### [Task item]
After finding the line with "a_3 = 4$.\hfil\break" in the data below, set down exactly each line through the one with "Dividing, $a = f\left(z\right)", inclusive, and stop there.

### [Collected data]
|---|

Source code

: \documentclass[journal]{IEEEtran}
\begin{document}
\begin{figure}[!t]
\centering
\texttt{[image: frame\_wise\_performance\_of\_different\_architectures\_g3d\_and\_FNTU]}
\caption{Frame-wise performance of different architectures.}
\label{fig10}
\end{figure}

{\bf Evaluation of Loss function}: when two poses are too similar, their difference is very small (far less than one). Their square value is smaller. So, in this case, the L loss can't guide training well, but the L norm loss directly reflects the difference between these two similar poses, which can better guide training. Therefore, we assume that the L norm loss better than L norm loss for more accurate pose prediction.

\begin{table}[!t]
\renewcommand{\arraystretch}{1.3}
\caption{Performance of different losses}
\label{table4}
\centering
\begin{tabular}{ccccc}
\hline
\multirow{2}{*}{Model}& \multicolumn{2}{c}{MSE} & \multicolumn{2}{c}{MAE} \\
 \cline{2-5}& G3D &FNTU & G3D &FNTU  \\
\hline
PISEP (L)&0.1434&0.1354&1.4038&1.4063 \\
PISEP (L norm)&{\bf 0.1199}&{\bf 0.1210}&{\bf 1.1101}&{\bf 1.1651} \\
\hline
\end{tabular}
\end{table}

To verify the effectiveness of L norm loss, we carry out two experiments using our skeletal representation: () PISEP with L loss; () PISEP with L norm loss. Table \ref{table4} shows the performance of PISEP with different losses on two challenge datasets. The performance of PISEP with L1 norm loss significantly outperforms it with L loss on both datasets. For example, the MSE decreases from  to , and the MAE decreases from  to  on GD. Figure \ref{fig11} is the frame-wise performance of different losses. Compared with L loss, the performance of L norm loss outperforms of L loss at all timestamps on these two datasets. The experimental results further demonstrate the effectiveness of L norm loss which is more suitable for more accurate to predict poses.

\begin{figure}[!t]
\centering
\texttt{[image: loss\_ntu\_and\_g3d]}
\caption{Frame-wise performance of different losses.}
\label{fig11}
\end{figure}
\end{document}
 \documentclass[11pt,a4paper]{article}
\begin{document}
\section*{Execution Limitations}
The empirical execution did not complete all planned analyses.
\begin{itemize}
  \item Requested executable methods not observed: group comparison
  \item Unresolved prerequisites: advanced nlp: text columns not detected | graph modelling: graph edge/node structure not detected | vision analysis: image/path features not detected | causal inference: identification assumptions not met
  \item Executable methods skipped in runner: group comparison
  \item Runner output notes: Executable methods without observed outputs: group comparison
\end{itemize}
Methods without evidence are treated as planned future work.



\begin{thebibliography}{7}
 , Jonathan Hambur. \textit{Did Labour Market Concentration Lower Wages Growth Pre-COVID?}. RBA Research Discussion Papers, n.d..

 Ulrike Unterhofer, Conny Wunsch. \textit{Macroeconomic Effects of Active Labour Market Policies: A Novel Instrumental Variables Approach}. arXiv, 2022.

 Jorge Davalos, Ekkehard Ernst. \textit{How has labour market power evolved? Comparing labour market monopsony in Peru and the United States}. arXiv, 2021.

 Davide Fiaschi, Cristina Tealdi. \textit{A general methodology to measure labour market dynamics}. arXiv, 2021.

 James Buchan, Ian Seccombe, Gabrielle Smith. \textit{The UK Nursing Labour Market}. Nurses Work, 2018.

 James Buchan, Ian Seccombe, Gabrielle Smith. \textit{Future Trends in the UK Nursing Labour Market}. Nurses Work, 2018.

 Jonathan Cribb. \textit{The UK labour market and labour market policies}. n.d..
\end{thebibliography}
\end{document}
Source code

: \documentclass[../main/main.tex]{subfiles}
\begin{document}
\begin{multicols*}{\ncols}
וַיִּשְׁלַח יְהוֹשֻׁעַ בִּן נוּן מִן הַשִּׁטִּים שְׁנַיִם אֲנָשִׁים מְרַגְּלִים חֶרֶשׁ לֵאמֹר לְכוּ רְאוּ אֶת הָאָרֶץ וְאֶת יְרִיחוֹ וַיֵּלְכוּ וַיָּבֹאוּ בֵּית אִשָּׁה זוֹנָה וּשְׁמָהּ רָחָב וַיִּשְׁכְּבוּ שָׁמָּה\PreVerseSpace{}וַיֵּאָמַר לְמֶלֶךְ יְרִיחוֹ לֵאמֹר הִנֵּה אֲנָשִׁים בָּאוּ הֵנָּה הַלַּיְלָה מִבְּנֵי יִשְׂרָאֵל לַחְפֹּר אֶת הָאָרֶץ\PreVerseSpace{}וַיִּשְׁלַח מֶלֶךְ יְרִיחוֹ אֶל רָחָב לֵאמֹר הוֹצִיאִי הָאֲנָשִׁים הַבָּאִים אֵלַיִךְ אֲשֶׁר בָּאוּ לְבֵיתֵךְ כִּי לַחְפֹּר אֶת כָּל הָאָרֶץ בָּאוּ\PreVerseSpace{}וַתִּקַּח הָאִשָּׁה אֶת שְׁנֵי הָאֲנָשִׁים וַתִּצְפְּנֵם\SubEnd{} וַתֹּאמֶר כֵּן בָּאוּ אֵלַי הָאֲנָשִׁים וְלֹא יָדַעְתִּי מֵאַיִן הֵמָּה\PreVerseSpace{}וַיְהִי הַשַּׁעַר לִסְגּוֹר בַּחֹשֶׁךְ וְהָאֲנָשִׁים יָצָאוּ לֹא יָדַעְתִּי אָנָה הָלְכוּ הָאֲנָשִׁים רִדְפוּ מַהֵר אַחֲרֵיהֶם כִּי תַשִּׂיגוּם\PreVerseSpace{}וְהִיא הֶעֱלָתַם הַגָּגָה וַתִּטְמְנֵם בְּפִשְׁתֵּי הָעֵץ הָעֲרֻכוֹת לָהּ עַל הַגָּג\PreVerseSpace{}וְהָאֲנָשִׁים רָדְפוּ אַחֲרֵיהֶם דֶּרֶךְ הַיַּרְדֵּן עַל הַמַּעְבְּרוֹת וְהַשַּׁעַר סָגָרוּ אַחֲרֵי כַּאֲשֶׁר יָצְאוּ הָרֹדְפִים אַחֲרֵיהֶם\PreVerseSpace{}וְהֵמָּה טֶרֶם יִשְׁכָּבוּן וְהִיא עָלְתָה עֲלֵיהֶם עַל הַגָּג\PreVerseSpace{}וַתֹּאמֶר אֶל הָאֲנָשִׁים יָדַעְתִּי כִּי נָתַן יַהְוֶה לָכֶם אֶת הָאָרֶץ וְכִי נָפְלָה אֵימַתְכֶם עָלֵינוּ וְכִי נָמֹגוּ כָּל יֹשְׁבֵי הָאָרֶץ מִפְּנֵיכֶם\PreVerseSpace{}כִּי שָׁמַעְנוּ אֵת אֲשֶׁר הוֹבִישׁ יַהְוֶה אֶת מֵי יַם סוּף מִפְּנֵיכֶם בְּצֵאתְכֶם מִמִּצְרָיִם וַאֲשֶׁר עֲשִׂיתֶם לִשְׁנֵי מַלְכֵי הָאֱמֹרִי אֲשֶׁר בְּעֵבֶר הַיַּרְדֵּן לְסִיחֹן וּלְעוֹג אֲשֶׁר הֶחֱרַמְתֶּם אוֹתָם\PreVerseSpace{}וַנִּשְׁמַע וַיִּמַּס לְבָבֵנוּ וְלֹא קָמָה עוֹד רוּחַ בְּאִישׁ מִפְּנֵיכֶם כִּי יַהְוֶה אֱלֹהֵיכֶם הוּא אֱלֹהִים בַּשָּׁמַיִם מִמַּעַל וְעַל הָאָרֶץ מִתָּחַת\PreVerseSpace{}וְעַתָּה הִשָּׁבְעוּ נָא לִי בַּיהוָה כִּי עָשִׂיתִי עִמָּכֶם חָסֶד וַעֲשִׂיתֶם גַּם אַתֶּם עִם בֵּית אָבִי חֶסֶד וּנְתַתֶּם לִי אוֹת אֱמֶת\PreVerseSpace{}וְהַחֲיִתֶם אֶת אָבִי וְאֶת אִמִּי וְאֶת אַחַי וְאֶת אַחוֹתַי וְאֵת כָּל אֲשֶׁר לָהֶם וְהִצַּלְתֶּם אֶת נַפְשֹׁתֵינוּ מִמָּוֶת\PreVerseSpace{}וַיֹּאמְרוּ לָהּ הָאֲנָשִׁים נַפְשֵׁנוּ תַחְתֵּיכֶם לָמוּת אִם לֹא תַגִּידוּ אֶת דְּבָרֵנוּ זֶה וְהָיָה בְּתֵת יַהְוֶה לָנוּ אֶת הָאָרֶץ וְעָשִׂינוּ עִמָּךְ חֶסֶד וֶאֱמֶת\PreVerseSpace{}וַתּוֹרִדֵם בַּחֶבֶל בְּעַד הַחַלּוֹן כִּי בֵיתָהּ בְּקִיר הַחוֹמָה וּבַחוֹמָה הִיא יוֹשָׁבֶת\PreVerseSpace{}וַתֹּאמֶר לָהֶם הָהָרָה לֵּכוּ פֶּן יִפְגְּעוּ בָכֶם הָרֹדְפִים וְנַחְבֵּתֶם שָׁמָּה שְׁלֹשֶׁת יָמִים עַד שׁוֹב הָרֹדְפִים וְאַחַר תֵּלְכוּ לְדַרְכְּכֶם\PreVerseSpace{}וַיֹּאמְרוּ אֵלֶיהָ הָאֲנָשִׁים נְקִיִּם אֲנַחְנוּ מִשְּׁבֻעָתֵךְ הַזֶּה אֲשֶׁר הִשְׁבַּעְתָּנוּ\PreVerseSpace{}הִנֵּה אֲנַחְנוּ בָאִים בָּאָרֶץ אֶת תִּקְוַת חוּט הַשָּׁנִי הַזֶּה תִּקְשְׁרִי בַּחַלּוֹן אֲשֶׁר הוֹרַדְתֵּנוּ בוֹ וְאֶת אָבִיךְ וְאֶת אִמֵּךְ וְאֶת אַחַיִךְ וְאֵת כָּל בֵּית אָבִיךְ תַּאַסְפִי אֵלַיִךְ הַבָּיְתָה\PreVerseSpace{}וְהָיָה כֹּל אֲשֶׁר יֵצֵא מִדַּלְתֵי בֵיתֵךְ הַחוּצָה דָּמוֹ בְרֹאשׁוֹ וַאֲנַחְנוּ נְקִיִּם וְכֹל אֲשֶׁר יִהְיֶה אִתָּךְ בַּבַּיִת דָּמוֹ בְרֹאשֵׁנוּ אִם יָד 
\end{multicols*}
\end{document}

|---|

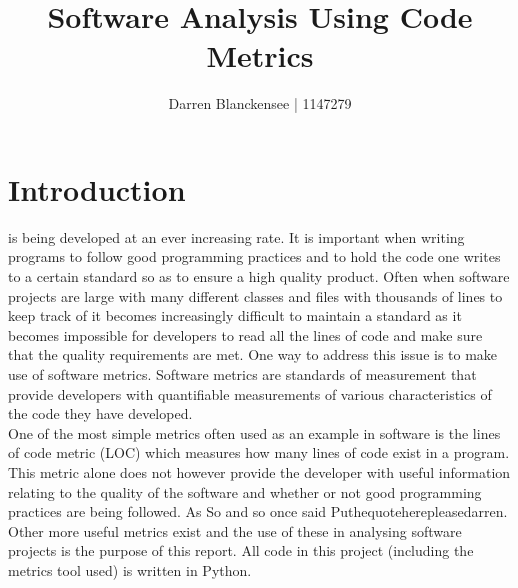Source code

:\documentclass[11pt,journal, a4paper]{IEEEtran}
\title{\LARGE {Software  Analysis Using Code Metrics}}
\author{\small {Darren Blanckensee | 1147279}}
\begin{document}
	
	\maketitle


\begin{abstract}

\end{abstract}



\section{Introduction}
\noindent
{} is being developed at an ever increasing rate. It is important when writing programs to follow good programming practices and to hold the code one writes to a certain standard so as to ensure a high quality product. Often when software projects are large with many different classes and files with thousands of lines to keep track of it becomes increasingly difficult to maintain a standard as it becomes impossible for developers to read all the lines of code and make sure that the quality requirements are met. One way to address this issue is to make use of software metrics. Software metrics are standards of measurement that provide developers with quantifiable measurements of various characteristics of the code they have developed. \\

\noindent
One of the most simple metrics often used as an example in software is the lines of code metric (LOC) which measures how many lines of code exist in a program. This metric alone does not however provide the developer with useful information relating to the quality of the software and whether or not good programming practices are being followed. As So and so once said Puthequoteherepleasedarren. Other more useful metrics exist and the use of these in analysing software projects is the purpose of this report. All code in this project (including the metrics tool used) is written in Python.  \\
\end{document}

|---|

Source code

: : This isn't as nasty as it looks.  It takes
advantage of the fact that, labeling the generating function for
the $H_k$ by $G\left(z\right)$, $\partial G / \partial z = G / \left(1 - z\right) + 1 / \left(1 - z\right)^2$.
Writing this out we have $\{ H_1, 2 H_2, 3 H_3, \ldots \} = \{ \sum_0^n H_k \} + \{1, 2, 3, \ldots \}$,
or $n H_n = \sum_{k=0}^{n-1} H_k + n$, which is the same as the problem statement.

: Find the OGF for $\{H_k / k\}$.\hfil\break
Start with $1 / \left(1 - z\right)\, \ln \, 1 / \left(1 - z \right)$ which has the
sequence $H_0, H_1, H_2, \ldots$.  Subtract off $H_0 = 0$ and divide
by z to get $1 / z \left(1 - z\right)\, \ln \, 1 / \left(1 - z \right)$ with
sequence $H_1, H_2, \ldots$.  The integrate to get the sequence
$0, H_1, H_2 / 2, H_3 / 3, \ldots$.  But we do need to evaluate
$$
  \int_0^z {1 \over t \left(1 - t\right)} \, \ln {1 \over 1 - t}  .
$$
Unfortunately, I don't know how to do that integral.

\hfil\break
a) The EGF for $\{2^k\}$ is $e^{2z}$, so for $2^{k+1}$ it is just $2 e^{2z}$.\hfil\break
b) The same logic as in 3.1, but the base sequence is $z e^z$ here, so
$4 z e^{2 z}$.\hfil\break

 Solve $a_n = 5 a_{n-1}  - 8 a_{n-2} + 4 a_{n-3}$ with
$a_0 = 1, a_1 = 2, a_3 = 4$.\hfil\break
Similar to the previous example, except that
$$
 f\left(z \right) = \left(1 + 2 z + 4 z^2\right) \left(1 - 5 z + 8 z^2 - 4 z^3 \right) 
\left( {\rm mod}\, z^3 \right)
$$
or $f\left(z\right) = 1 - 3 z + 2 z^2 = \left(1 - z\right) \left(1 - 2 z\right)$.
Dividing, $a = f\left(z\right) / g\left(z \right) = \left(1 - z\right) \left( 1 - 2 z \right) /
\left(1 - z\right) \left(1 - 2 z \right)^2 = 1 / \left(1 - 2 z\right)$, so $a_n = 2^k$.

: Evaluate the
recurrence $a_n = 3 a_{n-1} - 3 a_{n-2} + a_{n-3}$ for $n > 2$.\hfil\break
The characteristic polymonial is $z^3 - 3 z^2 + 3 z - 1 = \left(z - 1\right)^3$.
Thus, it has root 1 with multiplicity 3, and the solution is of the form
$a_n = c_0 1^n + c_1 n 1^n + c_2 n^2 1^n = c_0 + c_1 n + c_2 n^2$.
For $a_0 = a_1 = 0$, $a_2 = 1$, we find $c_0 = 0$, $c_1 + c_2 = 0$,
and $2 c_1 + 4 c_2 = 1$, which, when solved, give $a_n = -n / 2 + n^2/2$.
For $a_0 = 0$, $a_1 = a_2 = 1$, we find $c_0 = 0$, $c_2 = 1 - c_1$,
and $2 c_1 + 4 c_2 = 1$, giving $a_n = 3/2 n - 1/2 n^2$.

|---|

### [Exercise solution]
$a_0 = 1, a_1 = 2, a_3 = 4$.\hfil\break
Similar to the previous example, except that
$$
 f\left(z \right) = \left(1 + 2 z + 4 z^2\right) \left(1 - 5 z + 8 z^2 - 4 z^3 \right) 
\left( {\rm mod}\, z^3 \right)
$$
or $f\left(z\right) = 1 - 3 z + 2 z^2 = \left(1 - z\right) \left(1 - 2 z\right)$.
Dividing, $a = f\left(z\right) / g\left(z \right) = \left(1 - z\right) \left( 1 - 2 z \right) /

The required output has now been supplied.